# SQL Setup and Analysis 

  - 1.0 Import CSV Files into Pandas Data Frame
  - 1.1 Create a SQLite Database and Import DataFrames
  - 2.0 Load SQL Extension and Connect to Database
  - 2.1 View Tables 
  - 3.0 Explore Data and Generating Insights
  - 3.1. Top-Selling Products
  - 3.1.1. Sales by Region
  - 3.1.2. Inventory Levels for Reordering
  - 3.1.3. Supplier Performance Metrics
  - 3.1.4. Monthly Sales by Product Category
  - 3.1.5. Rolling Monthly Sales by Product Category
  - 3.1.6. Customer Segment Insights
  - 3.1.7. Average Order Value by Product Category and Payment Type
  - 3.1.8. Payment Method by Client Type
  - 3.1.9. Top 10 Suppliers at Risk for Delays
  - 3.1.10. Top 10 Projected Shortages
  - 3.1.11. Upcoming Production Scheduled at Risk due to Material Shortage
  - 3.1.12. Total Expected Incoming Inventory from Purchase Orders




## 1.0 Import CSV Files into Pandas Data Frame

In [1]:
import pandas as pd
from sqlalchemy import create_engine

In [2]:
csv_files = {
    'calendar.csv': 'calendar',
    'suppliers.csv': 'suppliers',
    'customers.csv': 'customers',
    'products.csv': 'products',
    'bom.csv': 'bom',
    'warehouses.csv': 'warehouses',
    'stores.csv': 'stores',
    'manufacturing.csv': 'manufacturing',
    'inventory_records.csv': 'inventory_records',
    'production_schedule.csv': 'production_schedule',
    'sales_orders.csv': 'sales_orders',
    'order_line_items.csv': 'order_line_items',
    'backorders.csv': 'backorders',
    'purchase_orders.csv': 'purchase_orders',
    'purchase_order_line_items.csv': 'purchase_order_line_items',
    'material_requirements.csv': 'material_requirements',
    'forecast.csv': 'forecast'
}

# Read CSV files into DataFrames
dataframes = {}
for file, table_name in csv_files.items():
    df = pd.read_csv(file)
    dataframes[table_name] = df


### 1.1 Create a SQLite Database and Import DataFrames

In [3]:
# Create a SQLite engine
engine = create_engine('sqlite:///supply_chain.db')
# Write DataFrames to SQLite database
for table_name, df in dataframes.items():
 df.to_sql(table_name, engine, if_exists='replace', index=False)

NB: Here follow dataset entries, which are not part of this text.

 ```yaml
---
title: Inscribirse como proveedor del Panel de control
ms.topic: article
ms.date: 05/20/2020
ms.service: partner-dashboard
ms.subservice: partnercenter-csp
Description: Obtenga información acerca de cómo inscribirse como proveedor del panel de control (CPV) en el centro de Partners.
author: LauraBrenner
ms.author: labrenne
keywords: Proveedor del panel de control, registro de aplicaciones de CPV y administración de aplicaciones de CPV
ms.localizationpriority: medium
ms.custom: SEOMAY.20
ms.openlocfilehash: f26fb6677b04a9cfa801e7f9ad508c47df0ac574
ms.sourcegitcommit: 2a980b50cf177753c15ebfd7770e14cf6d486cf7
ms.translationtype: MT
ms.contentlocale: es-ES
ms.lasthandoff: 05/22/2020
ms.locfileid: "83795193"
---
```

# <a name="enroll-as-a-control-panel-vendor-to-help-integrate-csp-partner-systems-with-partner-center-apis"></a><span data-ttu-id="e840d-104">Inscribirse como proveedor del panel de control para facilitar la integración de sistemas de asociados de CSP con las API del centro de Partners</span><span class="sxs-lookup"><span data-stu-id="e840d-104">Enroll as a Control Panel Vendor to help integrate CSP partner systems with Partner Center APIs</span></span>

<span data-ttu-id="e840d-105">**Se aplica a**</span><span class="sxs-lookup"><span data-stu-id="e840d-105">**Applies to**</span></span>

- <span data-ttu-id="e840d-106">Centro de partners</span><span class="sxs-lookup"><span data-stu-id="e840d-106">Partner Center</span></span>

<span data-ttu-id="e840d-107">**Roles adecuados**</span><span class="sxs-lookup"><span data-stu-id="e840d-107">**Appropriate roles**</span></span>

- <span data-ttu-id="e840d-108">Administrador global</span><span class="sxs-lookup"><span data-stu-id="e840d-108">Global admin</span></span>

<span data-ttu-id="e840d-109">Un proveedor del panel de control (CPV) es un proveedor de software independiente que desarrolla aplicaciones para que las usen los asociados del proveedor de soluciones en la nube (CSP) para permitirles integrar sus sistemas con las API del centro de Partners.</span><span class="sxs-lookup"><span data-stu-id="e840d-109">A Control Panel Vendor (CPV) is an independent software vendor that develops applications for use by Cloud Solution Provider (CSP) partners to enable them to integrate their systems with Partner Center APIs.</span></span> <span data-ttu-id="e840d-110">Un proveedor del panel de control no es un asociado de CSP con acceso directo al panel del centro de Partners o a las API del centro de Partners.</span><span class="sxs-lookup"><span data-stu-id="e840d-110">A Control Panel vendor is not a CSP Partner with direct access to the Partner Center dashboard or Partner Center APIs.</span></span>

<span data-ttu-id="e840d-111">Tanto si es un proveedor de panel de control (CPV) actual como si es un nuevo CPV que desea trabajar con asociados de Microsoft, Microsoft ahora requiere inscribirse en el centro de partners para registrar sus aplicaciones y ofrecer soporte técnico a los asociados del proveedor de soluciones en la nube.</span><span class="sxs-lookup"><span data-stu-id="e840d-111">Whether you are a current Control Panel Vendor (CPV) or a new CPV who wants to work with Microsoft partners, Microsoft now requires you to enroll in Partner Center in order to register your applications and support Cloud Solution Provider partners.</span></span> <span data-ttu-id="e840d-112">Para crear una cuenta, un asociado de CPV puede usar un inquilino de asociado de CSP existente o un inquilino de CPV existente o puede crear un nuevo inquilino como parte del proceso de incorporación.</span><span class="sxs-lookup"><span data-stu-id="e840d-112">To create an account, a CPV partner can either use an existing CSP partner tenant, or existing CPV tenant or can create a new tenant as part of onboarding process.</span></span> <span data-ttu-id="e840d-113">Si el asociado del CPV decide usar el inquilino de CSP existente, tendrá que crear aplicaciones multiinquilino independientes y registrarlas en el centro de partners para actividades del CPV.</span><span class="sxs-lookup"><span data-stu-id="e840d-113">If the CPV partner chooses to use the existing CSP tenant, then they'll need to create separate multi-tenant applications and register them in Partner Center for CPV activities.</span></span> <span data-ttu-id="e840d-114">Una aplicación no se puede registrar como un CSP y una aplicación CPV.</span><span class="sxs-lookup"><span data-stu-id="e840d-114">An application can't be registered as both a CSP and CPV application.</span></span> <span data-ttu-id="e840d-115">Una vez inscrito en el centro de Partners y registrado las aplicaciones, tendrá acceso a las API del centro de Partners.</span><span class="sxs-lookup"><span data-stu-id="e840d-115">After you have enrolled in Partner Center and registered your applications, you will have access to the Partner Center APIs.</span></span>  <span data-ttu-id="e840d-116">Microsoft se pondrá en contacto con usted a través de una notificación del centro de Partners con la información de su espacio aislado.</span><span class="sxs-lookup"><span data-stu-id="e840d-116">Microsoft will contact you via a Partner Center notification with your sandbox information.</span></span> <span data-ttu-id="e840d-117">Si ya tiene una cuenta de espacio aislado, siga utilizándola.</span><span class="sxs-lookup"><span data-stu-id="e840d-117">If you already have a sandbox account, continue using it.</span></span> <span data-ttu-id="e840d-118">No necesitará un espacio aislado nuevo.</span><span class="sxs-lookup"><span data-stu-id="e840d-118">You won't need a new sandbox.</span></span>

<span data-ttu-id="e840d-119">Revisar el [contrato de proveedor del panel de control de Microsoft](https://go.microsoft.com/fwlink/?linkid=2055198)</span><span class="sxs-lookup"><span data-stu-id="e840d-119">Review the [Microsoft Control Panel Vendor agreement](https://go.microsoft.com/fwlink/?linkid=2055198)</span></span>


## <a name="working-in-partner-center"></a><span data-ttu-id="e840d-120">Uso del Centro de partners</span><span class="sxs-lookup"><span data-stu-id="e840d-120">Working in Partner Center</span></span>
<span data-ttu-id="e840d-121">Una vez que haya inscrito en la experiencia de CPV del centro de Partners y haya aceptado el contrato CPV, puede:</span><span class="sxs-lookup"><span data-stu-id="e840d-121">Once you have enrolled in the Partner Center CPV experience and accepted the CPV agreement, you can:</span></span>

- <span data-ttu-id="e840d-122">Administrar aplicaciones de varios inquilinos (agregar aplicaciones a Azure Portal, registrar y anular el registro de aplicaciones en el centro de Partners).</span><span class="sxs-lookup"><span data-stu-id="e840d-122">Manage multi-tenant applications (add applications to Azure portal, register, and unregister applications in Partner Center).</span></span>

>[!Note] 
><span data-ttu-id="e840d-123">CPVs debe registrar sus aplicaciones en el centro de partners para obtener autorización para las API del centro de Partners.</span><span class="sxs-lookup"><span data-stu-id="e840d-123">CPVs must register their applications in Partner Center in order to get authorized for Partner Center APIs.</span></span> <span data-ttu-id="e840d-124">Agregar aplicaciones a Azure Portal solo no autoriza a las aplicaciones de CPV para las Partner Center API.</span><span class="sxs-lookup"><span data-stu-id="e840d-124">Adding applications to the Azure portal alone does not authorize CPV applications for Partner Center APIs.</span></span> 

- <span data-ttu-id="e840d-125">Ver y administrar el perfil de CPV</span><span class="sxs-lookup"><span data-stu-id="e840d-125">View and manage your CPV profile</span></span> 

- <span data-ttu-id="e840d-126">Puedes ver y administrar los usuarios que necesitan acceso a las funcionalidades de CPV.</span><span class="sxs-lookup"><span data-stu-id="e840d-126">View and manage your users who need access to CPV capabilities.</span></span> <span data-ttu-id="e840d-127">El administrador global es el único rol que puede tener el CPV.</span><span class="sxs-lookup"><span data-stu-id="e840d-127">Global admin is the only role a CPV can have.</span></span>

## 2.0 Load SQL Extension and Connect to Database

In [4]:
%load_ext sql
# Connect to the SQLite database
%sql sqlite:///supply_chain.db

### 2.1 View Tables

In [5]:
%%sql
SELECT name FROM sqlite_master WHERE type='table';

 * sqlite:///supply_chain.db
Done.


name
calendar
suppliers
customers
products
bom
warehouses
stores
manufacturing
inventory_records
production_schedule


## 3.0 Explore Data and Generating Insights

### 3.1. Top-Selling Products and Backorders

In [6]:
%%sql
SELECT p.product_name, SUM(oli.quantity_ordered) as total_sold
FROM order_line_items oli
JOIN products p ON oli.product_id = p.product_id
GROUP BY p.product_name
ORDER BY total_sold DESC
LIMIT 10;

 * sqlite:///supply_chain.db
Done.


product_name,total_sold
Shirts 47,48
Backpacks 282,47
Backpacks 45,45
Sleeping Bags 81,44
Sleeping Bags 86,43
Pants 32,42
Tents 177,41
Tents 14,41
Sleeping Bags 219,41
Shirts 284,41


- 'Shirts 47' is the top-selling product with 48 units sold, indicating strong customer preference.
- The top 10 products include a mix of shirts, backpacks, sleeping bags, pants, and tents, showcasing diverse high-demand items.

In [7]:
%%sql

WITH top_products AS (
    SELECT
        p.product_id,
        p.product_name,
        SUM(oli.quantity_ordered) AS total_sold
    FROM
        order_line_items oli
        JOIN products p ON oli.product_id = p.product_id
    GROUP BY
        p.product_id,
        p.product_name
    ORDER BY
        total_sold DESC
    LIMIT 10
)
SELECT
    tp.product_name,
    tp.total_sold,
    COALESCE(SUM(bo.backorder_quantity), 0) AS total_backordered
FROM
    top_products tp
    LEFT JOIN backorders bo ON tp.product_id = bo.product_id
GROUP BY
    tp.product_name,
    tp.total_sold
ORDER BY
    tp.total_sold DESC;


 * sqlite:///supply_chain.db
Done.


product_name,total_sold,total_backordered
Shirts 47,48,3515
Backpacks 282,47,3733
Backpacks 45,45,3373
Sleeping Bags 81,44,3583
Sleeping Bags 86,43,4362
Pants 32,42,4267
Shirts 187,41,4579
Sleeping Bags 219,41,4365
Tents 14,41,3573
Tents 177,41,3490


- The top-selling products like 'Shirts 47' and 'Backpacks 282' have substantial backordered quantities of 3,515 and 3,733 units respectively, highlighting a significant supply shortfall.
- The high backorder volumes across all top 10 products indicate strong demand outpacing supply, suggesting an urgent need to ramp up production and adjust inventory strategies.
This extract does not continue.